:: Exercise material

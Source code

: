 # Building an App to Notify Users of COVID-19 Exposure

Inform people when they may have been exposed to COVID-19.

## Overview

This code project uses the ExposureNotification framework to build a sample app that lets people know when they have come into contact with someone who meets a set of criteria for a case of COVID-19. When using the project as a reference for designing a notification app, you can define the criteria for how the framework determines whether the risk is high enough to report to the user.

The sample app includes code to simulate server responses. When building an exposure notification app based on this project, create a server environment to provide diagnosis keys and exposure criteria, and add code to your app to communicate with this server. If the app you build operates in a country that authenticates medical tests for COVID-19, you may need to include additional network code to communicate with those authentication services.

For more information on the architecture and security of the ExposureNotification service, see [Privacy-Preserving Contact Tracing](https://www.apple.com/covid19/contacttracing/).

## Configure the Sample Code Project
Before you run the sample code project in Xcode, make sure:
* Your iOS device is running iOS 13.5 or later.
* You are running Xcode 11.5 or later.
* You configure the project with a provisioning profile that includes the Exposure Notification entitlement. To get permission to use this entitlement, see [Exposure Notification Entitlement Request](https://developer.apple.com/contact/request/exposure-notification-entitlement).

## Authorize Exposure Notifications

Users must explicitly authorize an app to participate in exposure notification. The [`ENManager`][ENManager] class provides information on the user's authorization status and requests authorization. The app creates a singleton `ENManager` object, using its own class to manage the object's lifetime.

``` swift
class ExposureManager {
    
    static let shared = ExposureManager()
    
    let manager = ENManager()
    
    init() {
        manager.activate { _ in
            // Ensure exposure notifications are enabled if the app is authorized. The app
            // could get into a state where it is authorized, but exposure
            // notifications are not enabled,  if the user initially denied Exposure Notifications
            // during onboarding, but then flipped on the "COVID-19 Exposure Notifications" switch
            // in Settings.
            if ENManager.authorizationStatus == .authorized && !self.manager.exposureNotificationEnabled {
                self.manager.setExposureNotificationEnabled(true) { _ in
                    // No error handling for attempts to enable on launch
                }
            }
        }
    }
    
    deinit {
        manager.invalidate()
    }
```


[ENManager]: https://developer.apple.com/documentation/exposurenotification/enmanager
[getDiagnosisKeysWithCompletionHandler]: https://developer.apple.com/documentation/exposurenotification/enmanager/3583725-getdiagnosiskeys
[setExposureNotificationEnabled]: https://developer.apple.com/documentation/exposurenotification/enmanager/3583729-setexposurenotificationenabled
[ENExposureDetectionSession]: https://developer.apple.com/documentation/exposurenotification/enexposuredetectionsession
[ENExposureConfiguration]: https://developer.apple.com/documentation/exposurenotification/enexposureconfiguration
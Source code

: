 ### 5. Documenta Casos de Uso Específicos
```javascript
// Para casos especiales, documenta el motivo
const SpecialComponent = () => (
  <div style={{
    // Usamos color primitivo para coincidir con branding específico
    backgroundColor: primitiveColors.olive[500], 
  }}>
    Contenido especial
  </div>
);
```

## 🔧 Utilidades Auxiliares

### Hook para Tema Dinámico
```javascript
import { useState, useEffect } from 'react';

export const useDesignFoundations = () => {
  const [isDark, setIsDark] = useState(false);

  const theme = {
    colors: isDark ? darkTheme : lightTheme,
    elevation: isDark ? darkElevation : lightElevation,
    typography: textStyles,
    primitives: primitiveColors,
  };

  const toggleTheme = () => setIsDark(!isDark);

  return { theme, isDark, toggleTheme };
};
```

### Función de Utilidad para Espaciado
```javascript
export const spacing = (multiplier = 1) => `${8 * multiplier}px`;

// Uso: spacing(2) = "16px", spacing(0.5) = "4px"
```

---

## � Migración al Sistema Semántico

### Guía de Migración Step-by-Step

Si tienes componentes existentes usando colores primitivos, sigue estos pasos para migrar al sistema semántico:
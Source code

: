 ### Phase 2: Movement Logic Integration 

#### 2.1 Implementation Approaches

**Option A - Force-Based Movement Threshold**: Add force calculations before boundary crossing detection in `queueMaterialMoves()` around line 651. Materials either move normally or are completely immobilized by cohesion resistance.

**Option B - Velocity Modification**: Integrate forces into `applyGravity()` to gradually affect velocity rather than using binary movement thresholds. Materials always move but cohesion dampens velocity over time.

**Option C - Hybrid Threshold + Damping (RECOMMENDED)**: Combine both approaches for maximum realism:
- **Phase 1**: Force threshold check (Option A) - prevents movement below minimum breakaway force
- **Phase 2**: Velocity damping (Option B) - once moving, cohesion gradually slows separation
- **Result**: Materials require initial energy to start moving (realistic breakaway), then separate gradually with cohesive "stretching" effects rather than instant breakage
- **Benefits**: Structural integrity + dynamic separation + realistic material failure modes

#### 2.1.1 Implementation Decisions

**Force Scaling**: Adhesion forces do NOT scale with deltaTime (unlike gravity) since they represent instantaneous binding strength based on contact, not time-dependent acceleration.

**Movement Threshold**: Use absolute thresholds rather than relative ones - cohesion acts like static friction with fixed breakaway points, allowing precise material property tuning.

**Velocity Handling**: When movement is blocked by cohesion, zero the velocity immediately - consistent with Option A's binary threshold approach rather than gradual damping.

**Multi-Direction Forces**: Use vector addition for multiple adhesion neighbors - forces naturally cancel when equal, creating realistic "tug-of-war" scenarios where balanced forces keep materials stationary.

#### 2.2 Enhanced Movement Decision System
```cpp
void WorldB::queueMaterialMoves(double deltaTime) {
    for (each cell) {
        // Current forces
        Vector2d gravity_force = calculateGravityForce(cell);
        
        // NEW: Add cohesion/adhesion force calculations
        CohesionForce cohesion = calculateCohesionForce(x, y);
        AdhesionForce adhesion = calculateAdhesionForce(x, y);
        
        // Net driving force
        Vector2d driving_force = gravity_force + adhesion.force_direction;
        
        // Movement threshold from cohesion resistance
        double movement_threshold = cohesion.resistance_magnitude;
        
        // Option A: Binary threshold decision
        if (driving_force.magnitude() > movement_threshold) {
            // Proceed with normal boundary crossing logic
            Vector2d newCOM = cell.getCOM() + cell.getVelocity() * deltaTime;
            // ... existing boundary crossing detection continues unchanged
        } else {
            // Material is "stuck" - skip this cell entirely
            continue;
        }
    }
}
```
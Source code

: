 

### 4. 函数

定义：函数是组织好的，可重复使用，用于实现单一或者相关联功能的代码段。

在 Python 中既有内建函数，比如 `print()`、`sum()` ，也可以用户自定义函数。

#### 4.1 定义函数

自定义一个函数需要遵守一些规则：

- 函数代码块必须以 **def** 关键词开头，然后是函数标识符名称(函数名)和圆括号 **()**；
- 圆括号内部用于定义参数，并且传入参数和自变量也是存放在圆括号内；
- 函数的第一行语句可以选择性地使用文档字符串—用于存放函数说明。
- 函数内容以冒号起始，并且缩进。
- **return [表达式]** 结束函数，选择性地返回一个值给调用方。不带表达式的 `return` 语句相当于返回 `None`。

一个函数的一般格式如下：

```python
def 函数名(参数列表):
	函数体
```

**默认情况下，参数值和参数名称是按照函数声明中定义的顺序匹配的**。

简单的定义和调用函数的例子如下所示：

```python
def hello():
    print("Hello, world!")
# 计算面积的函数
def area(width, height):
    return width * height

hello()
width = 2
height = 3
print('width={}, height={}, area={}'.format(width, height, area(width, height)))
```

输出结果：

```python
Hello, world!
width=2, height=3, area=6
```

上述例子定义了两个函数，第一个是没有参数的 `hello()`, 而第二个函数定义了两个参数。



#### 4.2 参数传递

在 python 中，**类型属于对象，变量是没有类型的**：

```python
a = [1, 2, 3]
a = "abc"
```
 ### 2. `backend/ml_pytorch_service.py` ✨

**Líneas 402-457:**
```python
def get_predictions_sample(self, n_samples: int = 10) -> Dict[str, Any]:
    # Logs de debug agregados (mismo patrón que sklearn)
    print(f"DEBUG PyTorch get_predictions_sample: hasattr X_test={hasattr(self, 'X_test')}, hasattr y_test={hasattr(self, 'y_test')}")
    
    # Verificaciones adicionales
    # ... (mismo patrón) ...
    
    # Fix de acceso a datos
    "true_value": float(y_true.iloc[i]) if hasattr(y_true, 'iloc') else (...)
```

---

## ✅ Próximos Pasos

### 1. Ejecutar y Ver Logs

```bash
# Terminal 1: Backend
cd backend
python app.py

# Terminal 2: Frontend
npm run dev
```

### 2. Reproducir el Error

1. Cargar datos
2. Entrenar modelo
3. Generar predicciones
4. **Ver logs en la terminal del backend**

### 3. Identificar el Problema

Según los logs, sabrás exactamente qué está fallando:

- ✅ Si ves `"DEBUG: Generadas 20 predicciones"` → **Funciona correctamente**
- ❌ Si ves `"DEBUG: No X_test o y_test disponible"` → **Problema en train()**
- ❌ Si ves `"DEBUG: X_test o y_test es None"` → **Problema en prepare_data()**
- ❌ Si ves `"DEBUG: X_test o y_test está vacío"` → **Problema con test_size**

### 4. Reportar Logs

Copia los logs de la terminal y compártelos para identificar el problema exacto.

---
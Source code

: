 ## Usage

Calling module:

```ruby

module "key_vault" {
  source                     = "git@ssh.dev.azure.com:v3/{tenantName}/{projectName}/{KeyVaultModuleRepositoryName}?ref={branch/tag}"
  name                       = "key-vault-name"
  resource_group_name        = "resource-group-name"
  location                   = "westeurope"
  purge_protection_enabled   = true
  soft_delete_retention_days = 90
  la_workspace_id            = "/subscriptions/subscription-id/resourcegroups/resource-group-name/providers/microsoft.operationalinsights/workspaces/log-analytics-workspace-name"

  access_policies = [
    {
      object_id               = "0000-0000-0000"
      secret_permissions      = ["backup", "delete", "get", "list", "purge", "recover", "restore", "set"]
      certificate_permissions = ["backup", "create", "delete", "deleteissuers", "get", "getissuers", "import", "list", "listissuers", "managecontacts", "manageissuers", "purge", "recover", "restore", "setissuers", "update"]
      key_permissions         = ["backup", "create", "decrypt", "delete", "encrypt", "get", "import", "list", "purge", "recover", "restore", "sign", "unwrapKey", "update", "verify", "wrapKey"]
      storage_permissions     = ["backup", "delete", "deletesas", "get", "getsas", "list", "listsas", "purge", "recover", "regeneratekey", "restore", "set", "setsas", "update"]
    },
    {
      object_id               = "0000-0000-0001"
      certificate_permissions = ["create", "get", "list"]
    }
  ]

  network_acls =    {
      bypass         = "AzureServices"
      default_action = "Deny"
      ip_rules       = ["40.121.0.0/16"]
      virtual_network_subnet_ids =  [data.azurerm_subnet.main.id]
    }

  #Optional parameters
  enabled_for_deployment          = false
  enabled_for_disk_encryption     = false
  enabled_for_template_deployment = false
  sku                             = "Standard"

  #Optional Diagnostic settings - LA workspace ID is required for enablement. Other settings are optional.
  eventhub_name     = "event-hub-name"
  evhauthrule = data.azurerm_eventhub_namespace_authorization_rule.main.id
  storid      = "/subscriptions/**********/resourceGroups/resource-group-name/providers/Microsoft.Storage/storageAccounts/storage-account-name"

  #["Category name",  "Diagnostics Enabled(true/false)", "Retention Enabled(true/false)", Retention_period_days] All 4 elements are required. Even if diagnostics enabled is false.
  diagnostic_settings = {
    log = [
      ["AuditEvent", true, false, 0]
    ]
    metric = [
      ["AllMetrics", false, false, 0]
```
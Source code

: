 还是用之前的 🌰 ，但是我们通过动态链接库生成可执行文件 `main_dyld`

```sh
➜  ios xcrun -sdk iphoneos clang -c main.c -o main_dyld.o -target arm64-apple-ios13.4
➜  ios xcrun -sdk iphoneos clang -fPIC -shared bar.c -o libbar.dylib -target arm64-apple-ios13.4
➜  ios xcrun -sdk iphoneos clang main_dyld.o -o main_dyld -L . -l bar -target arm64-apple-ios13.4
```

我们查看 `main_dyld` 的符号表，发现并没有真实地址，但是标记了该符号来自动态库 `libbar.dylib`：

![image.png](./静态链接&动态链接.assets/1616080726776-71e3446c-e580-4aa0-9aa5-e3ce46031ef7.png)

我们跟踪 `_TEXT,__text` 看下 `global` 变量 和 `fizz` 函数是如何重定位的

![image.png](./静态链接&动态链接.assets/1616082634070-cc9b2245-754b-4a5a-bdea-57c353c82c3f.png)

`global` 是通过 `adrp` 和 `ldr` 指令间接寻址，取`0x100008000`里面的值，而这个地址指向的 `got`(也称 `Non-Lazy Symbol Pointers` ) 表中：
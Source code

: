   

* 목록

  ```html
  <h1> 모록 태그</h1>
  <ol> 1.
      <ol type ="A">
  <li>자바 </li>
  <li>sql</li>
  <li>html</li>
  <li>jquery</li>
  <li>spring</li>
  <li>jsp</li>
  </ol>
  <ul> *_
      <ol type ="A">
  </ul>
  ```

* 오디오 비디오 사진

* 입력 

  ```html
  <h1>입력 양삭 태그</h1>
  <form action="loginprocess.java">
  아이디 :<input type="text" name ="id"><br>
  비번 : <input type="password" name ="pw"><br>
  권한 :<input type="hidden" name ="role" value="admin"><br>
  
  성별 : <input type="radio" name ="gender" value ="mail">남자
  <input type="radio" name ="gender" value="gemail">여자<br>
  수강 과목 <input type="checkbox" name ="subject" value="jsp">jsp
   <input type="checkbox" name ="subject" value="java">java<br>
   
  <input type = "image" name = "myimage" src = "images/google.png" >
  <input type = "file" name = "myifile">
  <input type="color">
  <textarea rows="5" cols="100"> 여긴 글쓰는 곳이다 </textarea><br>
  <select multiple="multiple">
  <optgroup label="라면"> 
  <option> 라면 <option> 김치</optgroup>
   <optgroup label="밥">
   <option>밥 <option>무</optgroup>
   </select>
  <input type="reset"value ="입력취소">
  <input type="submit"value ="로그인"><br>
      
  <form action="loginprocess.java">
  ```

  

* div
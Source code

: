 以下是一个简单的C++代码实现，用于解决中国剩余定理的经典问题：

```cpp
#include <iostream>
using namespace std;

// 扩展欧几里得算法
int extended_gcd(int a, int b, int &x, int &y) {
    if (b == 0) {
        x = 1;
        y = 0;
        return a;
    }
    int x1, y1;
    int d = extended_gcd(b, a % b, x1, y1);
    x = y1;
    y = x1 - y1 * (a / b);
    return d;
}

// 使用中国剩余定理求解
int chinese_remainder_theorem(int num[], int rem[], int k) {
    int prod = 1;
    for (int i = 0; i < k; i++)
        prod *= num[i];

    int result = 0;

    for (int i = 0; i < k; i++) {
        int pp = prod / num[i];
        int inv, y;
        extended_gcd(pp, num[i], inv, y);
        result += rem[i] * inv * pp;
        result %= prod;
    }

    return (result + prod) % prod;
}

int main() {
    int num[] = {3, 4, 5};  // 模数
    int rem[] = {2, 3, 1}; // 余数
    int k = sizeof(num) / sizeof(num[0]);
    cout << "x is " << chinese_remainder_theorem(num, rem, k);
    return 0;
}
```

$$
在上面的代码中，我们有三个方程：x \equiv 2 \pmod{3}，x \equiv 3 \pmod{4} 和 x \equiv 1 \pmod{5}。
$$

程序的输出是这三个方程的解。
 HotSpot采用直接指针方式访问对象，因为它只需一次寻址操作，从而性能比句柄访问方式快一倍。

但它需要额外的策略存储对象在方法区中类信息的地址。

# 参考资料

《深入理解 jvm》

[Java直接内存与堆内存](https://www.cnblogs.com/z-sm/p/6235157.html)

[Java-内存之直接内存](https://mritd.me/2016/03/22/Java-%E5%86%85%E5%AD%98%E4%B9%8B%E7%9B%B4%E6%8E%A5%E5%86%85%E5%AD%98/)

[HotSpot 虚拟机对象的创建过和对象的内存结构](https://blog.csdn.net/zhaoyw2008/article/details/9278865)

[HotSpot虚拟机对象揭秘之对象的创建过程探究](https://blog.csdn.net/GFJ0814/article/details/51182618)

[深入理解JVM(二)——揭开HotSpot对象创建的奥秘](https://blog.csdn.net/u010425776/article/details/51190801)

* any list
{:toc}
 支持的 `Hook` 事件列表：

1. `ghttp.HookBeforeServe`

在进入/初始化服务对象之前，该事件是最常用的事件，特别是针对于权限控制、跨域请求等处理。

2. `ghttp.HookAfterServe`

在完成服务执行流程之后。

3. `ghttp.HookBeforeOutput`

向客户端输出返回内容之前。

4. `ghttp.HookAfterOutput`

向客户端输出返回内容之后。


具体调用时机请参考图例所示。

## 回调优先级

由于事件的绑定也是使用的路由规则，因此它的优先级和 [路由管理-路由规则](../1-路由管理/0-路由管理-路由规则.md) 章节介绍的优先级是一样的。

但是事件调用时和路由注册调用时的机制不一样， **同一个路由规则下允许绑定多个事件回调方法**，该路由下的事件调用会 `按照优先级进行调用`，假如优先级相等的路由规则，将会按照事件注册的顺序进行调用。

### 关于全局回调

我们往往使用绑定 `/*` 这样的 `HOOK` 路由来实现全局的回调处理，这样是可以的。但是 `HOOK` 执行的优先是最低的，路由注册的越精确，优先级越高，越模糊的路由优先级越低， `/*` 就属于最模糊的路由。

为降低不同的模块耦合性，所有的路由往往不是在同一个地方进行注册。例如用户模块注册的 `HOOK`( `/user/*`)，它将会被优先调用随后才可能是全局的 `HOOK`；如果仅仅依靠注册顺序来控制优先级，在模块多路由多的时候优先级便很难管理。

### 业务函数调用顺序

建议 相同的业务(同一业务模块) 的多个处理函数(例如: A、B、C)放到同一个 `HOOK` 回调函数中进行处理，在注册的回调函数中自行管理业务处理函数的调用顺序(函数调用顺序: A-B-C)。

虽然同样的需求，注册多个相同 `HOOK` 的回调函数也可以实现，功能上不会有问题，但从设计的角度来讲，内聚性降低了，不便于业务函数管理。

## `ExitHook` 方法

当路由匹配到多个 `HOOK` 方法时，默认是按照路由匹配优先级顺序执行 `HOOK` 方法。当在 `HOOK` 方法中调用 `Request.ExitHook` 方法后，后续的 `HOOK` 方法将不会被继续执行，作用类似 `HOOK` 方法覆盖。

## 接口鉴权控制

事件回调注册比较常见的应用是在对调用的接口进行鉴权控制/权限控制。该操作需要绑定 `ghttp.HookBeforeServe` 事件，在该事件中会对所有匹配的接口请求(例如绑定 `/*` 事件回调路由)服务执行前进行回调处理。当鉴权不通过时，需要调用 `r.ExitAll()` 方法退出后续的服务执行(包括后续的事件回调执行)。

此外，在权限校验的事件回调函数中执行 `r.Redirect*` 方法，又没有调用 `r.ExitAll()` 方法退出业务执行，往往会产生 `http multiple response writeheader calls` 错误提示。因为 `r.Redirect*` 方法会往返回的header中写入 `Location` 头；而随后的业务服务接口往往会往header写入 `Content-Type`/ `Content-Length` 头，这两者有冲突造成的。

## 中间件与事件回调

::::

Exercise goal: Find all the lines containing "double" in the material, then copy them.

Answer below:
void WorldB::queueMaterialMoves(double deltaTime) {
        double movement_threshold = cohesion.resistance_magnitude;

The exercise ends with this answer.